- **Data for this task**:
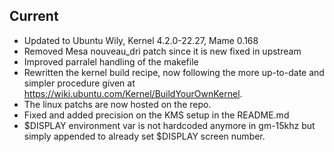 Current
-------

- Updated to Ubuntu Wily, Kernel 4.2.0-22.27, Mame 0.168
- Removed Mesa nouveau_dri patch since it is new fixed in upstream
- Improved parralel handling of the makefile
- Rewritten the kernel build recipe, now following the more 
  up-to-date and simpler procedure given at 
  <https://wiki.ubuntu.com/Kernel/BuildYourOwnKernel>. 
- The linux patchs are now hosted on the repo.
- Fixed and added precision on the KMS setup in the README.md
- $DISPLAY environment var is not hardcoded anymore in gm-15khz but
  simply appended to already set $DISPLAY screen number.
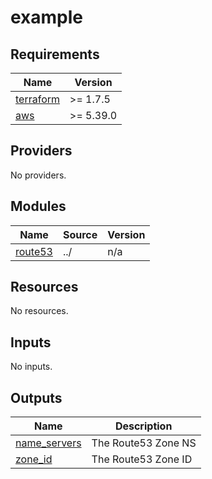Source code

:# example

<!-- BEGINNING OF PRE-COMMIT-TERRAFORM DOCS HOOK -->
## Requirements

| Name | Version |
|------|---------|
| <a name="requirement_terraform"></a> [terraform](#requirement\_terraform) | >= 1.7.5 |
| <a name="requirement_aws"></a> [aws](#requirement\_aws) | >= 5.39.0 |

## Providers

No providers.

## Modules

| Name | Source | Version |
|------|--------|---------|
| <a name="module_route53"></a> [route53](#module\_route53) | ../ | n/a |

## Resources

No resources.

## Inputs

No inputs.

## Outputs

| Name | Description |
|------|-------------|
| <a name="output_name_servers"></a> [name\_servers](#output\_name\_servers) | The Route53 Zone NS |
| <a name="output_zone_id"></a> [zone\_id](#output\_zone\_id) | The Route53 Zone ID |
<!-- END OF PRE-COMMIT-TERRAFORM DOCS HOOK -->
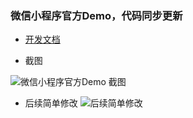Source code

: ### 微信小程序官方Demo，代码同步更新

* [开发文档](https://mp.weixin.qq.com/debug/wxadoc/introduction/index.html)


* 截图

![微信小程序官方Demo 截图](https://mp.weixin.qq.com/debug/wxadoc/dev/image/demo.png)

* 后续简单修改
![后续简单修改](http://upload-images.jianshu.io/upload_images/2800913-f31e9955a1e167e5.png?imageMogr2/auto-orient/strip%7CimageView2/2/w/1240)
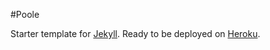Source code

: #Poole

Starter template for [Jekyll](http://jekyllrb.com/). Ready to be deployed on [Heroku](https://www.heroku.com/).
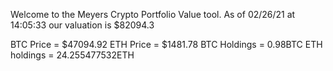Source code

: Welcome to the Meyers Crypto Portfolio Value tool. 
As of 02/26/21 at 14:05:33 our valuation is $82094.3 

BTC Price = $47094.92
 ETH Price = $1481.78
BTC Holdings = 0.98BTC
 ETH holdings = 24.255477532ETH 

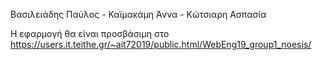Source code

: Βασιλειάδης Παύλος - Καϊμακάμη Άννα - Κώτσιαρη Ασπασία



Η εφαρμογή θα είναι προσβάσιμη στο https://users.it.teithe.gr/~ait72019/public.html/WebEng19_group1_noesis/
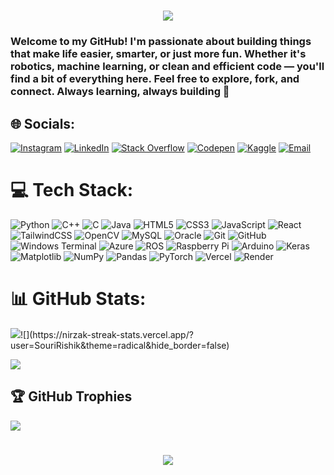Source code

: <h1 align="center">
    <img src="https://readme-typing-svg.herokuapp.com/?font=Righteous&size=35&center=true&vCenter=true&width=500&height=70&duration=4000&lines=Hi+There!+👋;+I'm+Souri+Rishik!;" />
</h1>

<h3>Welcome to my GitHub! I'm passionate about building things that make life easier, smarter, or just more fun. Whether it's robotics, machine learning, or clean and efficient code — you'll find a bit of everything here.
Feel free to explore, fork, and connect. Always learning, always building 🚀</h3>

## 🌐 Socials:
[![Instagram](https://img.shields.io/badge/Instagram-%23E4405F.svg?logo=Instagram&logoColor=white)](https://instagram.com/souri.rishik) 
[![LinkedIn](https://img.shields.io/badge/LinkedIn-%230077B5.svg?logo=linkedin&logoColor=white)](https://linkedin.com/in/souri-rishik-02a188284) 
[![Stack Overflow](https://img.shields.io/badge/-Stackoverflow-FE7A16?logo=stack-overflow&logoColor=white)](https://stackoverflow.com/users/29990050) 
[![Codepen](https://img.shields.io/badge/Codepen-000000?logo=codepen&logoColor=white)](https://codepen.io/Souri-Rishik) 
[![Kaggle](https://img.shields.io/badge/Kaggle-20BEFF?logo=kaggle&logoColor=white)](https://www.kaggle.com/souririshik) 
[![Email](https://img.shields.io/badge/Email-D14836?logo=gmail&logoColor=white)](mailto:souri.rishik27@gmail.com) 

# 💻 Tech Stack:
![Python](https://img.shields.io/badge/python-3670A0?style=for-the-badge&logo=python&logoColor=ffdd54) 
![C++](https://img.shields.io/badge/c++-%2300599C.svg?style=for-the-badge&logo=c%2B%2B&logoColor=white) 
![C](https://img.shields.io/badge/c-%2300599C.svg?style=for-the-badge&logo=c&logoColor=white) 
![Java](https://img.shields.io/badge/java-%23ED8B00.svg?style=for-the-badge&logo=openjdk&logoColor=white) 
![HTML5](https://img.shields.io/badge/html5-%23E34F26.svg?style=for-the-badge&logo=html5&logoColor=white) 
![CSS3](https://img.shields.io/badge/css3-%231572B6.svg?style=for-the-badge&logo=css3&logoColor=white)
![JavaScript](https://img.shields.io/badge/javascript-%23323330.svg?style=for-the-badge&logo=javascript&logoColor=%23F7DF1E)
![React](https://img.shields.io/badge/react-%2320232a.svg?style=for-the-badge&logo=react&logoColor=%2361DAFB)
![TailwindCSS](https://img.shields.io/badge/tailwindcss-%2338B2AC.svg?style=for-the-badge&logo=tailwind-css&logoColor=white)
![OpenCV](https://img.shields.io/badge/opencv-%23white.svg?style=for-the-badge&logo=opencv&logoColor=white)
![MySQL](https://img.shields.io/badge/mysql-4479A1.svg?style=for-the-badge&logo=mysql&logoColor=white) 
![Oracle](https://img.shields.io/badge/Oracle-F80000?style=for-the-badge&logo=oracle&logoColor=white)
![Git](https://img.shields.io/badge/git-%23F05033.svg?style=for-the-badge&logo=git&logoColor=white)
![GitHub](https://img.shields.io/badge/github-%23121011.svg?style=for-the-badge&logo=github&logoColor=white) 
![Windows Terminal](https://img.shields.io/badge/Windows%20Terminal-%234D4D4D.svg?style=for-the-badge&logo=windows-terminal&logoColor=white) 
![Azure](https://img.shields.io/badge/azure-%230072C6.svg?style=for-the-badge&logo=microsoftazure&logoColor=white) 
![ROS](https://img.shields.io/badge/ros-%230A0FF9.svg?style=for-the-badge&logo=ros&logoColor=white)
![Raspberry Pi](https://img.shields.io/badge/-Raspberry_Pi-C51A4A?style=for-the-badge&logo=Raspberry-Pi) 
![Arduino](https://img.shields.io/badge/-Arduino-00979D?style=for-the-badge&logo=Arduino&logoColor=white)
![Keras](https://img.shields.io/badge/Keras-%23D00000.svg?style=for-the-badge&logo=Keras&logoColor=white) 
![Matplotlib](https://img.shields.io/badge/Matplotlib-%23ffffff.svg?style=for-the-badge&logo=Matplotlib&logoColor=black) 
![NumPy](https://img.shields.io/badge/numpy-%23013243.svg?style=for-the-badge&logo=numpy&logoColor=white) 
![Pandas](https://img.shields.io/badge/pandas-%23150458.svg?style=for-the-badge&logo=pandas&logoColor=white) 
![PyTorch](https://img.shields.io/badge/PyTorch-%23EE4C2C.svg?style=for-the-badge&logo=PyTorch&logoColor=white)
![Vercel](https://img.shields.io/badge/vercel-%23000000.svg?style=for-the-badge&logo=vercel&logoColor=white)
![Render](https://img.shields.io/badge/Render-%2346E3B7.svg?style=for-the-badge&logo=render&logoColor=white)

# 📊 GitHub Stats:
![](https://github-readme-stats.vercel.app/api?username=SouriRishik&show_icons=true&include_all_commits=true&theme=radical&border_color=000000%22%20media=%22(prefers-color-scheme:%20dark))![](https://nirzak-streak-stats.vercel.app/?user=SouriRishik&theme=radical&hide_border=false)

![](https://github-readme-stats.vercel.app/api/top-langs/?username=SouriRishik&theme=radical&hide_border=false&include_all_commits=true&count_private=true&layout=compact)

## 🏆 GitHub Trophies
![](https://github-profile-trophy.vercel.app/?username=SouriRishik&theme=radical&no-frame=false&no-bg=false&margin-w=4)


<!-- Proudly created with GPRM ( https://gprm.itsvg.in ) -->
<h1 align="center">
    <img src="https://readme-typing-svg.herokuapp.com/?font=Righteous&size=35&center=true&vCenter=true&width=500&height=70&duration=4000&lines=Thanks+For+Visiting!;+Feel+Free+to+Reach+Out!;" />
</h1>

- **Problem statement**: No pictures should appear in the copy, which holds exactly the lines from the first line of the data through the line with "Route53 Zone NS |" and nothing else.

- **Task output**:
 Current
-------

- Updated to Ubuntu Wily, Kernel 4.2.0-22.27, Mame 0.168
- Removed Mesa nouveau_dri patch since it is new fixed in upstream
- Improved parralel handling of the makefile
- Rewritten the kernel build recipe, now following the more 
  up-to-date and simpler procedure given at 
  <https://wiki.ubuntu.com/Kernel/BuildYourOwnKernel>. 
- The linux patchs are now hosted on the repo.
- Fixed and added precision on the KMS setup in the README.md
- $DISPLAY environment var is not hardcoded anymore in gm-15khz but
  simply appended to already set $DISPLAY screen number.
Source code

:# example

<!-- BEGINNING OF PRE-COMMIT-TERRAFORM DOCS HOOK -->
## Requirements

| Name | Version |
|------|---------|
| <a name="requirement_terraform"></a> [terraform](#requirement\_terraform) | >= 1.7.5 |
| <a name="requirement_aws"></a> [aws](#requirement\_aws) | >= 5.39.0 |

## Providers

No providers.

## Modules

| Name | Source | Version |
|------|--------|---------|
| <a name="module_route53"></a> [route53](#module\_route53) | ../ | n/a |

## Resources

No resources.

## Inputs

No inputs.

## Outputs

| Name | Description |
|------|-------------|
| <a name="output_name_servers"></a> [name\_servers](#output\_name\_servers) | The Route53 Zone NS |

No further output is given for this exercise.